## [Extracted records]

■ ■ ■ ■

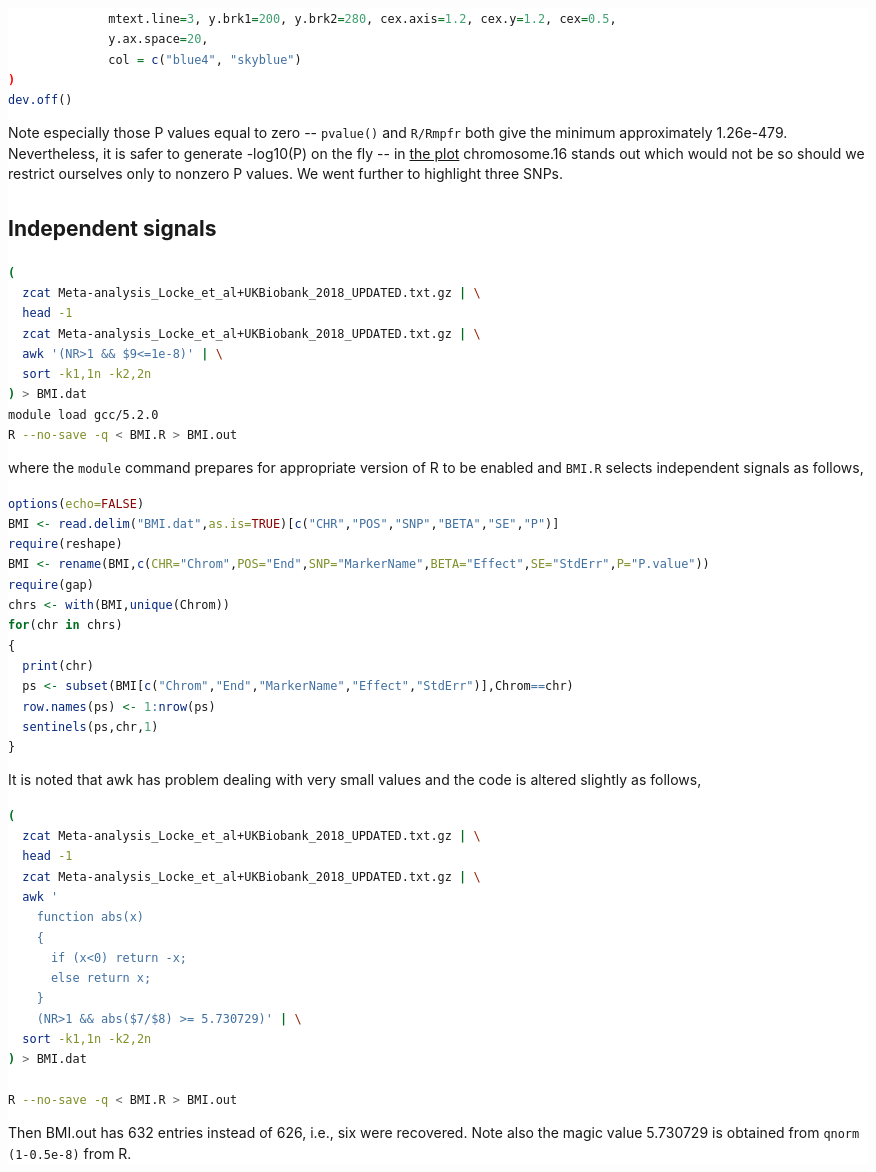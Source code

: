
 ```r
              mtext.line=3, y.brk1=200, y.brk2=280, cex.axis=1.2, cex.y=1.2, cex=0.5,
              y.ax.space=20,
              col = c("blue4", "skyblue")
)
dev.off()
```
Note especially those P values equal to zero -- `pvalue()` and `R/Rmpfr` both give the minimum approximately 1.26e-479. Nevertheless, it is safer
to generate -log10(P) on the fly -- in [the plot](BMI.png) chromosome.16 stands out which would not be so should we restrict ourselves only
to nonzero P values. We went further to highlight three SNPs.

## Independent signals
```bash
(
  zcat Meta-analysis_Locke_et_al+UKBiobank_2018_UPDATED.txt.gz | \
  head -1
  zcat Meta-analysis_Locke_et_al+UKBiobank_2018_UPDATED.txt.gz | \
  awk '(NR>1 && $9<=1e-8)' | \
  sort -k1,1n -k2,2n
) > BMI.dat
module load gcc/5.2.0
R --no-save -q < BMI.R > BMI.out
```
where the `module` command prepares for appropriate version of R to be enabled and `BMI.R` selects independent signals as follows,
```r
options(echo=FALSE)
BMI <- read.delim("BMI.dat",as.is=TRUE)[c("CHR","POS","SNP","BETA","SE","P")]
require(reshape)
BMI <- rename(BMI,c(CHR="Chrom",POS="End",SNP="MarkerName",BETA="Effect",SE="StdErr",P="P.value"))
require(gap)
chrs <- with(BMI,unique(Chrom))
for(chr in chrs)
{
  print(chr)
  ps <- subset(BMI[c("Chrom","End","MarkerName","Effect","StdErr")],Chrom==chr)
  row.names(ps) <- 1:nrow(ps)
  sentinels(ps,chr,1)
}
```
It is noted that awk has problem dealing with very small values and the code is altered slightly as follows,
```bash
(
  zcat Meta-analysis_Locke_et_al+UKBiobank_2018_UPDATED.txt.gz | \
  head -1
  zcat Meta-analysis_Locke_et_al+UKBiobank_2018_UPDATED.txt.gz | \
  awk '
    function abs(x)
    {
      if (x<0) return -x;
      else return x;
    }
    (NR>1 && abs($7/$8) >= 5.730729)' | \
  sort -k1,1n -k2,2n
) > BMI.dat

R --no-save -q < BMI.R > BMI.out
```
Then BMI.out has 632 entries instead of 626, i.e., six were recovered. Note also the magic value 5.730729 is obtained from `qnorm(1-0.5e-8)` from R.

■ ■ ■ ■

## [Work to complete]
In the records above, find each line that holds the word "with"; copy all such lines.

## [Worked solution]
chrs <- with(BMI,unique(Chrom))
It is noted that awk has problem dealing with very small values and the code is altered slightly as follows,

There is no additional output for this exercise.